The assumptions that our human rights framework is being abused and that our justice system lacks common sense rely on banal, populist assertions, unsupported by any evidence.

The so-called “main elements of the Bill” include

“restricting the scope for judicial legislation”

and

“guaranteeing spurious cases do not undermine public confidence in human rights”.

These are vindictive and populist attacks on the Human Rights Act and on judicial review, unjustified, unfair to the judges and unworthy of serious politicians. As to what will be in the Bill, we are left to guess. Neither the briefing nor the Queen’s Speech even mention the Human Rights Act.
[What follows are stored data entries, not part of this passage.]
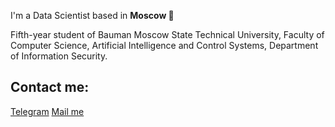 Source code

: I'm a Data Scientist based in **Moscow 🌆**

Fifth-year student of Bauman Moscow State Technical University, Faculty of Computer Science, Artificial Intelligence and Control Systems, Department of Information Security.

## Contact me:
[Telegram](https://t.me/usernamess)
[Mail me](mailto:i@sluysar.ru)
The Minister enlightened us no further. The Government claim to be committed to the ECHR, yet they say they will

“establish the primacy of UK case law, clarifying that there is no requirement to follow Strasbourg case law”.

Can the Minister explain how that sits with Article 46 of the convention, which provides that:

“The High Contracting Parties undertake to abide by the final judgment of the Court in any case to which they are parties”?


If the UK is bound by decisions in cases to which it is party, how can our courts ignore Strasbourg decisions in other cases?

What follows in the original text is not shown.